Work instructions
What lines of the data hold the string "activity"? Pull each one out.

===== Material for the task

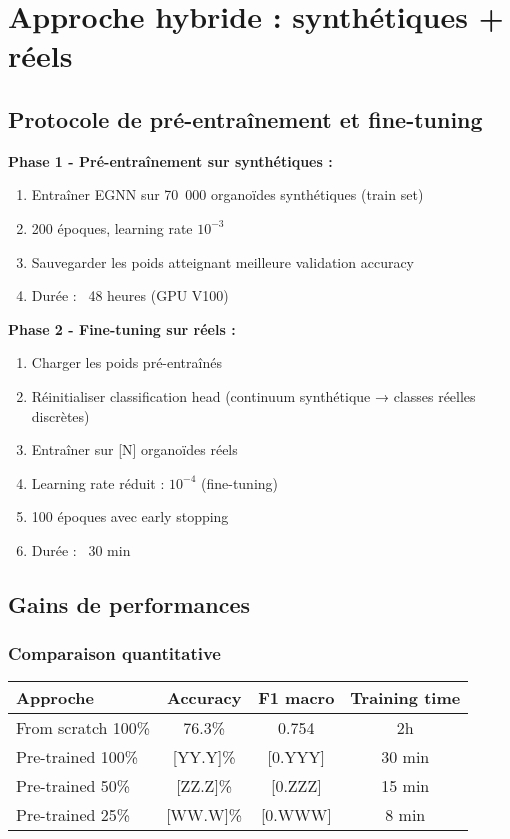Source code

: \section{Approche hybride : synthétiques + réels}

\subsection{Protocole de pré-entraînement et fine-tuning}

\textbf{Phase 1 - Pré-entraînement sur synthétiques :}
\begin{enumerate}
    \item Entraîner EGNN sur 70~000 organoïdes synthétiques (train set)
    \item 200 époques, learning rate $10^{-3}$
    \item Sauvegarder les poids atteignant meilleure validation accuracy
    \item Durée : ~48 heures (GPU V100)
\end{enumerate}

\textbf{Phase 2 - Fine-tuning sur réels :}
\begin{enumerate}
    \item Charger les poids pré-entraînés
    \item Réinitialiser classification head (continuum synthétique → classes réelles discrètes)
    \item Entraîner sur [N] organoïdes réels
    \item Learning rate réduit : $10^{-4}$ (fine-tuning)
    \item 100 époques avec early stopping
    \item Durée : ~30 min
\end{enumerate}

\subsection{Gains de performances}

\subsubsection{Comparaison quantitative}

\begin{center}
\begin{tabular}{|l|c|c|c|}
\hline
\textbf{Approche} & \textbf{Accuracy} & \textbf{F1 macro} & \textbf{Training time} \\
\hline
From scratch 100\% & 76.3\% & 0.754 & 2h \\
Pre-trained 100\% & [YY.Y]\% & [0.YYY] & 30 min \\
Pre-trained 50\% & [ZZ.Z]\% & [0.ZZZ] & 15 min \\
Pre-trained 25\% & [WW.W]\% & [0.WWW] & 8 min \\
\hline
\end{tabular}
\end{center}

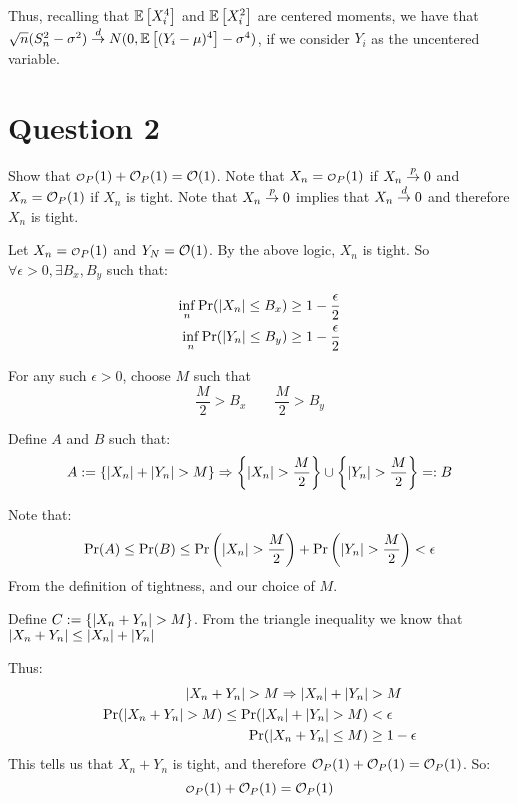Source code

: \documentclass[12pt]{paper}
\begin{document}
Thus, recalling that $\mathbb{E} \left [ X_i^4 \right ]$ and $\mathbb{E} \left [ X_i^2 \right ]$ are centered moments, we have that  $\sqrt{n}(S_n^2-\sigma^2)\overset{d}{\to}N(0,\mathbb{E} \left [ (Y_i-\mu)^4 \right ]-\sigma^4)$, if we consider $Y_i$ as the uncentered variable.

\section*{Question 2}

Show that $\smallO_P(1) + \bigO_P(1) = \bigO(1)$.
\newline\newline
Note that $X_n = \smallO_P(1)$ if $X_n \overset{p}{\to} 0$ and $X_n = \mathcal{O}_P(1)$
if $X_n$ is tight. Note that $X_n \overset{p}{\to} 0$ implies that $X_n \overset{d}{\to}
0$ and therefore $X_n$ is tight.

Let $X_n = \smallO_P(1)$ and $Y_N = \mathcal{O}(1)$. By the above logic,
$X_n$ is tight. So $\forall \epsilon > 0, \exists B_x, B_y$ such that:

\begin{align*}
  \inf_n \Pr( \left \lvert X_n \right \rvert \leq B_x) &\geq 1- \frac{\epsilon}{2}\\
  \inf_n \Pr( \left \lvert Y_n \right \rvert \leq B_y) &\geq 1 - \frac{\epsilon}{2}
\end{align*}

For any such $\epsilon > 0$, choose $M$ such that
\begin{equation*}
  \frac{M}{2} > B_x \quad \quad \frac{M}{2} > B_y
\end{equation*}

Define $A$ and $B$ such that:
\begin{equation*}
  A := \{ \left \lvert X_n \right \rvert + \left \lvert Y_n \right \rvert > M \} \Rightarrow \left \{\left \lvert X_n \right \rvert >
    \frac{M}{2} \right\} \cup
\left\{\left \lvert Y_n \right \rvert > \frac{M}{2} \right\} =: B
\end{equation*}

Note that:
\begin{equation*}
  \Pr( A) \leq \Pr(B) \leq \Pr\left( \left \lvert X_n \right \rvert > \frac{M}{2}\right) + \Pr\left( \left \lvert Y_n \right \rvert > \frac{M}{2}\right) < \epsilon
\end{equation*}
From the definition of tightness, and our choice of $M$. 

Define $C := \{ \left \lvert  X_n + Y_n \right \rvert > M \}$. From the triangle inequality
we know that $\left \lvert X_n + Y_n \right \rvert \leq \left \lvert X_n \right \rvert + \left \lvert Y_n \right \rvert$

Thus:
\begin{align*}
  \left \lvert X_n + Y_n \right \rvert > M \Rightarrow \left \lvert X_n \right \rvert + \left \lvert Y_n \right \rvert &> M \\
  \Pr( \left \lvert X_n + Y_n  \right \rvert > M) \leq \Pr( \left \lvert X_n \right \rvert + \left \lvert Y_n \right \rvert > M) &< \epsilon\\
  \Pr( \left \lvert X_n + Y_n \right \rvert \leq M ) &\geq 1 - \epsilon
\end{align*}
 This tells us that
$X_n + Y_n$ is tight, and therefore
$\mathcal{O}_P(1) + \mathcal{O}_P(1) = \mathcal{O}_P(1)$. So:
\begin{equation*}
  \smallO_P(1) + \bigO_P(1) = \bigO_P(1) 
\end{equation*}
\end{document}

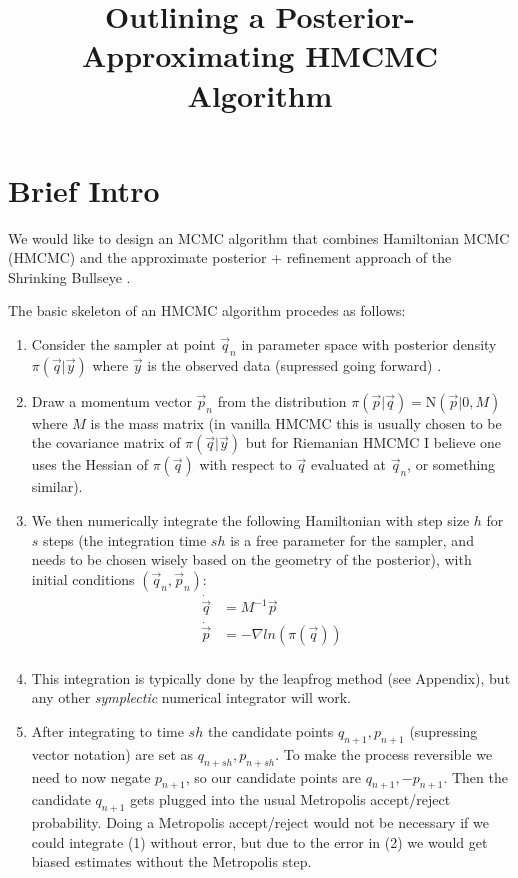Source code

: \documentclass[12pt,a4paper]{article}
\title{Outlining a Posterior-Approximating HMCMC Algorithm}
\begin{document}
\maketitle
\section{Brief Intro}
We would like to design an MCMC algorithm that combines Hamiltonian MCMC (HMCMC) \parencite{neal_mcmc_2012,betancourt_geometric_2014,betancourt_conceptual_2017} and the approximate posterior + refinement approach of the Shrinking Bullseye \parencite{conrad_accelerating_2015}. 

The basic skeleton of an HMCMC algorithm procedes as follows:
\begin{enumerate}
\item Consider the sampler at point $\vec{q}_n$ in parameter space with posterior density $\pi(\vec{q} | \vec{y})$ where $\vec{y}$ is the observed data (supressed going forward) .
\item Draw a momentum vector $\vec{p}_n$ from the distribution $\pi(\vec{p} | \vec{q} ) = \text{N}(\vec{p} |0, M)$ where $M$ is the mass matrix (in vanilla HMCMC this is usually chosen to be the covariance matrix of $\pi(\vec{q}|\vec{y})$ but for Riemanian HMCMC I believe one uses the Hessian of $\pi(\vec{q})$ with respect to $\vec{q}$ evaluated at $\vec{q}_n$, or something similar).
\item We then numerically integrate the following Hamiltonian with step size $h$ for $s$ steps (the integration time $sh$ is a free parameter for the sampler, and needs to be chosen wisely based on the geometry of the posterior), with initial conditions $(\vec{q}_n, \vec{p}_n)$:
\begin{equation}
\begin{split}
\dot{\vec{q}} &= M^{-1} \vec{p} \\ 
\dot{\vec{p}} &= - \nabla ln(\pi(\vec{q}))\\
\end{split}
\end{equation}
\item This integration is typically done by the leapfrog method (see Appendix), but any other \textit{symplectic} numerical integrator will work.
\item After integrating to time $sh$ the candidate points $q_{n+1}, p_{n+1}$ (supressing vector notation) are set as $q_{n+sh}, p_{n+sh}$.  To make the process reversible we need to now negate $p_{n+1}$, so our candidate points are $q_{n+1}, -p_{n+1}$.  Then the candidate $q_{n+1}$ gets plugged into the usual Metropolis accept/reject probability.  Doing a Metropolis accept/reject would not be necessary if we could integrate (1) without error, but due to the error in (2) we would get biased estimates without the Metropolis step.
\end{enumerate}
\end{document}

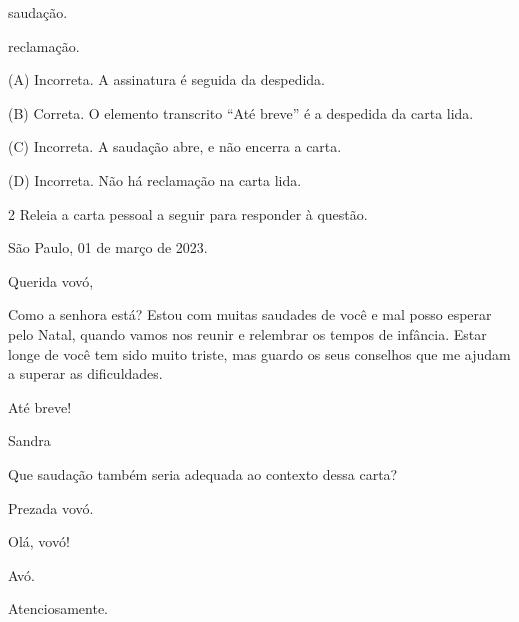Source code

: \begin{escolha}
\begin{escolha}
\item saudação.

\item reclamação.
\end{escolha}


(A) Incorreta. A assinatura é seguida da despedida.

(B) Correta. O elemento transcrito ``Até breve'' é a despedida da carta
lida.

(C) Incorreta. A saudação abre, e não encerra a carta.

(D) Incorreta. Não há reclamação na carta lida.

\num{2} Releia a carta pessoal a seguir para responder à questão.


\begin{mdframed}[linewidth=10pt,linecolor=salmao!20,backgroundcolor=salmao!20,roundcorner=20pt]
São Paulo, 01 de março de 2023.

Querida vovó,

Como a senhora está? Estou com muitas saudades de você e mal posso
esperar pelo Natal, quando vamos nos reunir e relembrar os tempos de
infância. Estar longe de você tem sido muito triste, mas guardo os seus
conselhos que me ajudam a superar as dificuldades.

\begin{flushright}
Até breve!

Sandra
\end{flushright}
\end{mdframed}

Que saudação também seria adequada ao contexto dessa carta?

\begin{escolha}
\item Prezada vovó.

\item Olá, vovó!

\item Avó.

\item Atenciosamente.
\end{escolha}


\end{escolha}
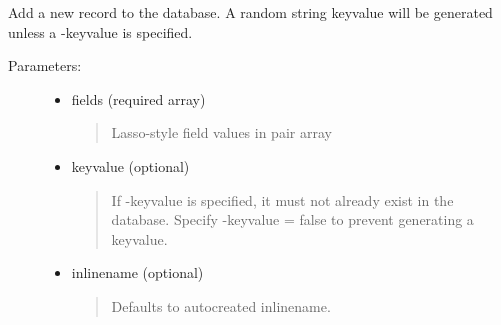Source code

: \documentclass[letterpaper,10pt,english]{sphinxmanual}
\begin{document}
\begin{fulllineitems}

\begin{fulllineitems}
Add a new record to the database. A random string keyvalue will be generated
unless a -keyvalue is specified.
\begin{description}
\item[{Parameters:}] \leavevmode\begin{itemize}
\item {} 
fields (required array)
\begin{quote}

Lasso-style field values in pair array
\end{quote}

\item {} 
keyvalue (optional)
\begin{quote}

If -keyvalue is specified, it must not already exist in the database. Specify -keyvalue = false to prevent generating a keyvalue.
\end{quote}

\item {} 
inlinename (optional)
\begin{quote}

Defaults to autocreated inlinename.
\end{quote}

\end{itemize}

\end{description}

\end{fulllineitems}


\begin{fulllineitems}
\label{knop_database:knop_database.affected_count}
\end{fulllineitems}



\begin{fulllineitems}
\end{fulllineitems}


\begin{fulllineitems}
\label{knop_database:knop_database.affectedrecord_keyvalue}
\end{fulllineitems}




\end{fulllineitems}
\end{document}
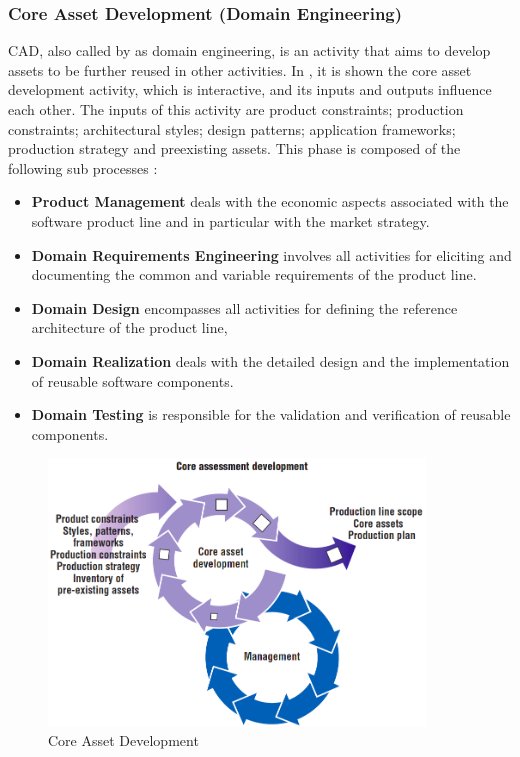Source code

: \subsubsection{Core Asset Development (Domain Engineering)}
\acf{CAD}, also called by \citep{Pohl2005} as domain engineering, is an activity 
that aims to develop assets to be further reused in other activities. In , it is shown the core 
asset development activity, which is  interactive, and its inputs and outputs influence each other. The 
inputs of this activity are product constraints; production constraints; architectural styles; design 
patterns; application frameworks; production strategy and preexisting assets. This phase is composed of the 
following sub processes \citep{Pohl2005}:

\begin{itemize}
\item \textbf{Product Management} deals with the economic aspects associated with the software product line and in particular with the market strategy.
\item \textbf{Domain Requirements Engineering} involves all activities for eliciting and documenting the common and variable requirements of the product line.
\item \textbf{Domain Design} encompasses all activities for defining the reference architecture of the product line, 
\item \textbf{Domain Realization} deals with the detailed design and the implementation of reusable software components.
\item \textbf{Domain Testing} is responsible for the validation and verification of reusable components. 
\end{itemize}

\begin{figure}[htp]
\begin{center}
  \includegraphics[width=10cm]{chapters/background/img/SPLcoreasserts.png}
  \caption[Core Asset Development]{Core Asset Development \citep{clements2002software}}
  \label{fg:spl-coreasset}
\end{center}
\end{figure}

==========

Task response
\acf{CAD}, also called by \citep{Pohl2005} as domain engineering, is an activity 
asset development activity, which is  interactive, and its inputs and outputs influence each other. The 
inputs of this activity are product constraints; production constraints; architectural styles; design 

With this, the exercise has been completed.